• **INPUT RECORDS**:
'''
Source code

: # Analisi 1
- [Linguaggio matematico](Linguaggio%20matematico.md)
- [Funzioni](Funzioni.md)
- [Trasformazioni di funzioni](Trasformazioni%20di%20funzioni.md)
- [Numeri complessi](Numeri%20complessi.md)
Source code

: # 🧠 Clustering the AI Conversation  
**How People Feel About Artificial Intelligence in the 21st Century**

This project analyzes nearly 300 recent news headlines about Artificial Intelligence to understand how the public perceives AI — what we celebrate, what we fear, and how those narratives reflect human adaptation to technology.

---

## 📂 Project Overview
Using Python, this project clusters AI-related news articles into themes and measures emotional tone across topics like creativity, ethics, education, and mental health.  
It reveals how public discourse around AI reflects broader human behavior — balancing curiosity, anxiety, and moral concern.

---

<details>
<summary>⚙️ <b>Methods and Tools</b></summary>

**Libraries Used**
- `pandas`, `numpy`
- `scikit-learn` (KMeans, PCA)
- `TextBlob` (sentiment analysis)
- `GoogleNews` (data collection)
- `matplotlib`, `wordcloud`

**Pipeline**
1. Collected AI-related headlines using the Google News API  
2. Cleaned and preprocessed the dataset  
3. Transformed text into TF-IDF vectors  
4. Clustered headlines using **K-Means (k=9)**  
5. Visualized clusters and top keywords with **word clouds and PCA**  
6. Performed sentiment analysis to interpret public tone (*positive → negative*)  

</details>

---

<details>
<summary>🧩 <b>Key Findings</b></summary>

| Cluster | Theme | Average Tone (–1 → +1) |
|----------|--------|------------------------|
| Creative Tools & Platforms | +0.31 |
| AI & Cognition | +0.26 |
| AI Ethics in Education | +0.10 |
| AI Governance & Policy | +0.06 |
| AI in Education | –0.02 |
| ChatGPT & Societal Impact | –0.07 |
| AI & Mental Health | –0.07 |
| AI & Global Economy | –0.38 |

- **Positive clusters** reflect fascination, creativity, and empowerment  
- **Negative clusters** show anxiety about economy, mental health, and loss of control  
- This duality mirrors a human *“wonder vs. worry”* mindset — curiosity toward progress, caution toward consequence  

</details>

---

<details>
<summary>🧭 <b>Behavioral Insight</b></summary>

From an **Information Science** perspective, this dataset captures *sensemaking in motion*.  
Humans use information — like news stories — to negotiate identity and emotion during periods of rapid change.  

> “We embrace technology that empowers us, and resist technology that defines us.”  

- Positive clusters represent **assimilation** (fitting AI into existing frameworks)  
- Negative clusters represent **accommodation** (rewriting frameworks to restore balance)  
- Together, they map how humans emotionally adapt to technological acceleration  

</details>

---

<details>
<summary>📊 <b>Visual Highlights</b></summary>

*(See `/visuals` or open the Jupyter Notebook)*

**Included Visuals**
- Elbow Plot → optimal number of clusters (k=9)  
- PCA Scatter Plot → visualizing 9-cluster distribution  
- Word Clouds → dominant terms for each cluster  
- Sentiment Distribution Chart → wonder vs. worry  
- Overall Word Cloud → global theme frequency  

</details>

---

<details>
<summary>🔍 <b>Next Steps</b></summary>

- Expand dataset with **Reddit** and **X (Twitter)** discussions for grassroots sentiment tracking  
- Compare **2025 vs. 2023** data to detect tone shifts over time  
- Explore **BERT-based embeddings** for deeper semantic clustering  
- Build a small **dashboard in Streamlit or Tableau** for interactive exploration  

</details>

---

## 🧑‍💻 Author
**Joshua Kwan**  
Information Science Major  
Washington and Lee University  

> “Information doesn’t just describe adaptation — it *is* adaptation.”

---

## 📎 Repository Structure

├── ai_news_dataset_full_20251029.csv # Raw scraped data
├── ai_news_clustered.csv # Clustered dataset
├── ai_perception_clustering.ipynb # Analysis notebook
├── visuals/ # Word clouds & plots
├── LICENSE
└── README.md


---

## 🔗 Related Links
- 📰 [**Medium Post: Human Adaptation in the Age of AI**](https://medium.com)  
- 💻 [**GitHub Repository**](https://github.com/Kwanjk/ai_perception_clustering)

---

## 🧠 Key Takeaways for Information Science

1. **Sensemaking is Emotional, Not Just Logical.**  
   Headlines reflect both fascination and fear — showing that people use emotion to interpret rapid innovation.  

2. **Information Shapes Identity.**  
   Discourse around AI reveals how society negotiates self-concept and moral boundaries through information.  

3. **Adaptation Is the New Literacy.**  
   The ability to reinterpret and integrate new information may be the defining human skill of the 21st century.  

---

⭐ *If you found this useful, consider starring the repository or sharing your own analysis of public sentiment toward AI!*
'''
• **WORK TO COMPLETE**:
Word for word, output the lines of the data from its first line through the line where "Economy | –0.38 |" appears, and stop there.

• **SOLUTION TO THIS EXERCISE**:
Source code

: # Analisi 1
- [Linguaggio matematico](Linguaggio%20matematico.md)
- [Funzioni](Funzioni.md)
- [Trasformazioni di funzioni](Trasformazioni%20di%20funzioni.md)
- [Numeri complessi](Numeri%20complessi.md)
Source code

: # 🧠 Clustering the AI Conversation  
**How People Feel About Artificial Intelligence in the 21st Century**

This project analyzes nearly 300 recent news headlines about Artificial Intelligence to understand how the public perceives AI — what we celebrate, what we fear, and how those narratives reflect human adaptation to technology.

---

## 📂 Project Overview
Using Python, this project clusters AI-related news articles into themes and measures emotional tone across topics like creativity, ethics, education, and mental health.  
It reveals how public discourse around AI reflects broader human behavior — balancing curiosity, anxiety, and moral concern.

---

<details>
<summary>⚙️ <b>Methods and Tools</b></summary>

**Libraries Used**
- `pandas`, `numpy`
- `scikit-learn` (KMeans, PCA)
- `TextBlob` (sentiment analysis)
- `GoogleNews` (data collection)
- `matplotlib`, `wordcloud`

**Pipeline**
1. Collected AI-related headlines using the Google News API  
2. Cleaned and preprocessed the dataset  
3. Transformed text into TF-IDF vectors  
4. Clustered headlines using **K-Means (k=9)**  
5. Visualized clusters and top keywords with **word clouds and PCA**  
6. Performed sentiment analysis to interpret public tone (*positive → negative*)  

</details>

---

<details>
<summary>🧩 <b>Key Findings</b></summary>

| Cluster | Theme | Average Tone (–1 → +1) |
|----------|--------|------------------------|
| Creative Tools & Platforms | +0.31 |
| AI & Cognition | +0.26 |
| AI Ethics in Education | +0.10 |
| AI Governance & Policy | +0.06 |
| AI in Education | –0.02 |
| ChatGPT & Societal Impact | –0.07 |
| AI & Mental Health | –0.07 |
| AI & Global Economy | –0.38 |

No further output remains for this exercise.